“Yeah, what is it, honey?”
“I—,” she sniffled. “Can you come get me?”
His gut rolled. Where was she? What was going on? “From Melanie’s?” he asked, careful to keep any note of judgement from his voice.
“No. Somewhere else. It’s—can you come?”
His gut dropped to his toes. Something was wrong with his daughter; of course, he’d go to her. He snatched up the keys and ran downstairs, into the garage and thrummed the engine. His own life and plans and hopes were all forgotten—Taylor was the beginning and end of his world; she always would be.
CHAPTER EIGHT
“IT WAS JUST MEANT to be a few people,” Melanie, in the backseat of the car, was explaining, her voice slurred by alcohol. Beside him, Taylor barely looked like herself. She looked…like her mother. She was wearing makeup, a mini dress, and heels, and she’d done something to her hair so it was all voluminous and curled. “To celebrate Christmas. You know how Tay loves Christmas.”
He wanted to tell Melanie—as sweet as she was—to shut up. Taylor had barely said two words since he’d pulled up out the front of a Rose Bay address and the girls had jumped into the car. Her slim legs were pressed together, her hands fidgeting in her lap. His gut was twisted with worry.
“I told your parents I was dropping you off,” Noah said, glancing in the rear-vision mirror so he had the satisfaction of seeing Melanie’s face pale.
Taylor whipped her face towards him, but for once she didn’t say anything. She might have been annoyed that he’d tattled on her friend but given the fact he’d just had to collect her from a clearly adult party, and she had obviously been drinking, shesomehow had the judgement to know it wasn’t the time to grind his gears.
“Oh, okay,” Melanie slumped back in her seat. Silence throbbed in the car and Noah, who’d already felt as though his nerves were stretched tight, turned up the volume of the stereo. Metallica pumped out, the loud, bassy tones perfect for his mood.
When he pulled up at Melanie’s house, her parents were waiting out the front. “They said they were going to Alice’s,” they said in unison.
“Yeah, I got the same story.” He addressed Taylor then, “Was Alice at the party?”
She shook her head, without making eye contact with him.
“Melanie?” Melanie’s mother grilled the other girl, anger in her tone.
“No, mum. It was just us.”
“Well, come inside and wash that makeup off. God, you’re hardly dressed,” the mother bemoaned. “Thank you for bringing her home, Noah.”
He nodded once. “See you soon,” he said, and because he didn’t want to alienate Taylor’s friend, who was already annoyed at him, “Take care, Melanie.”
He got back into the car and turned to look at his daughter properly. She’d turned down the music, so it was just a low, background hum now. “What happened?”
“Can you just drive, please?”
He thought about that. He tried to separate his instincts as a dad from his instincts as a human in the world, who knew what sorts of things happened at parties like that. He wanted to pretend that everything was fine, but he couldn’t put his head in the sand. She’d sounded distraught.

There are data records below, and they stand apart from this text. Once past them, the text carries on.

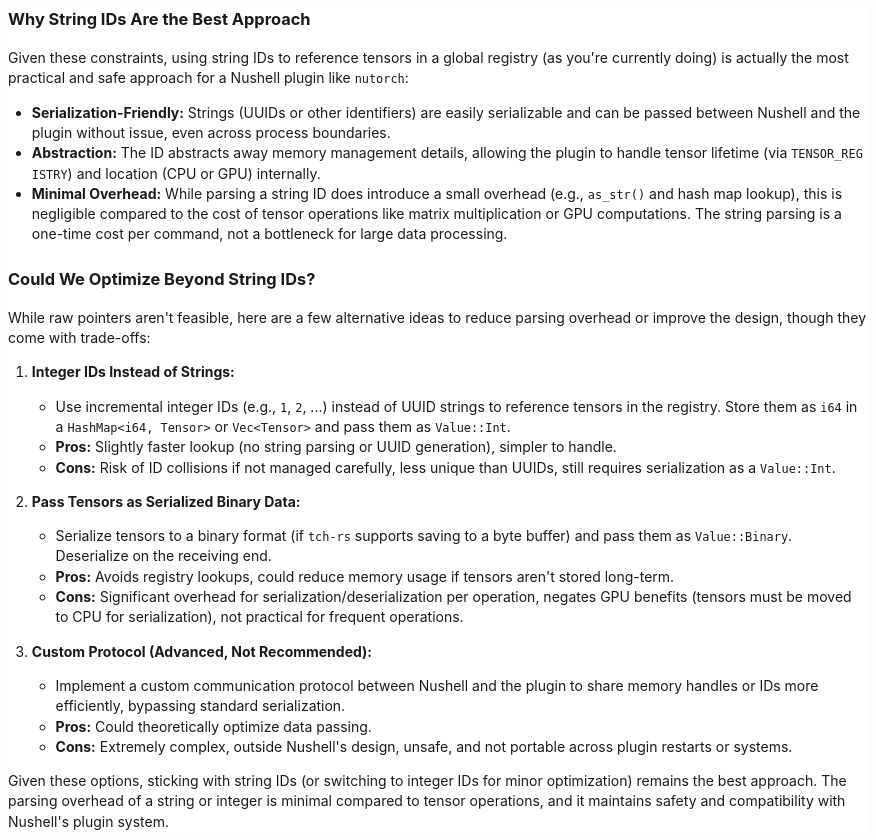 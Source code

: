 ### Why String IDs Are the Best Approach

Given these constraints, using string IDs to reference tensors in a global
registry (as you're currently doing) is actually the most practical and safe
approach for a Nushell plugin like `nutorch`:

- **Serialization-Friendly:** Strings (UUIDs or other identifiers) are easily
  serializable and can be passed between Nushell and the plugin without issue,
  even across process boundaries.
- **Abstraction:** The ID abstracts away memory management details, allowing the
  plugin to handle tensor lifetime (via `TENSOR_REGISTRY`) and location (CPU or
  GPU) internally.
- **Minimal Overhead:** While parsing a string ID does introduce a small
  overhead (e.g., `as_str()` and hash map lookup), this is negligible compared
  to the cost of tensor operations like matrix multiplication or GPU
  computations. The string parsing is a one-time cost per command, not a
  bottleneck for large data processing.

### Could We Optimize Beyond String IDs?

While raw pointers aren't feasible, here are a few alternative ideas to reduce
parsing overhead or improve the design, though they come with trade-offs:

1. **Integer IDs Instead of Strings:**
   - Use incremental integer IDs (e.g., `1`, `2`, ...) instead of UUID strings
     to reference tensors in the registry. Store them as `i64` in a
     `HashMap<i64, Tensor>` or `Vec<Tensor>` and pass them as `Value::Int`.
   - **Pros:** Slightly faster lookup (no string parsing or UUID generation),
     simpler to handle.
   - **Cons:** Risk of ID collisions if not managed carefully, less unique than
     UUIDs, still requires serialization as a `Value::Int`.

2. **Pass Tensors as Serialized Binary Data:**
   - Serialize tensors to a binary format (if `tch-rs` supports saving to a byte
     buffer) and pass them as `Value::Binary`. Deserialize on the receiving end.
   - **Pros:** Avoids registry lookups, could reduce memory usage if tensors
     aren't stored long-term.
   - **Cons:** Significant overhead for serialization/deserialization per
     operation, negates GPU benefits (tensors must be moved to CPU for
     serialization), not practical for frequent operations.

3. **Custom Protocol (Advanced, Not Recommended):**
   - Implement a custom communication protocol between Nushell and the plugin to
     share memory handles or IDs more efficiently, bypassing standard
     serialization.
   - **Pros:** Could theoretically optimize data passing.
   - **Cons:** Extremely complex, outside Nushell's design, unsafe, and not
     portable across plugin restarts or systems.

Given these options, sticking with string IDs (or switching to integer IDs for
minor optimization) remains the best approach. The parsing overhead of a string
or integer is minimal compared to tensor operations, and it maintains safety and
compatibility with Nushell's plugin system.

“Tay, I’m going to take you home.” He reached for her hand, and she flinched. His gut tumbled. “And I’m not mad at you. It’svery normal to want to try new things at your age, that’s okay. I’d rather you talk to me about it, so I know and can put some guardrails in place, but I promise, this isn’t coming from a place of anger.”
She glanced across at him, surprised. Which was kind of offensive, given how tightly he kept a grip on his temper with her, for the most part, no matter what she said or did.
But worry for her had brought an eerie sort of calm over him.
“Did someone touch you tonight?” It physically hurt him to ask that question. To even contemplate what might have happened. Her eyes widened and her face paled and for a second, he feared the very worst answer he might receive.
Please, please let no one have hurt his baby girl.
“No, Dad. No. It’s not that. It wasn’t?—,”
He stared at her long and hard. He felt like she was telling the truth, but was that just wishful thinking?
“It was just too much,” she said, dropping her gaze to the console between them, then shifting in her seat, so she was all slumped over and tiny. “Everyone was older and really drunk, and the smell…it was…” tears rolled down her cheeks. He ached for her. He didn’t know what to do. He felt so alone. And in that moment, he wished, with everything in his heart, for Louisa. She’d know what to say, what to do. She’d be such a great mother one day.
Different feelings pummeled him then, feelings he didn’t want to contemplate. Feelings like a lightness, when he imagined how different it would have been to have a baby with someone like Louisa, to have done things a different way around. To have been on the same page as your co-parent from the beginning.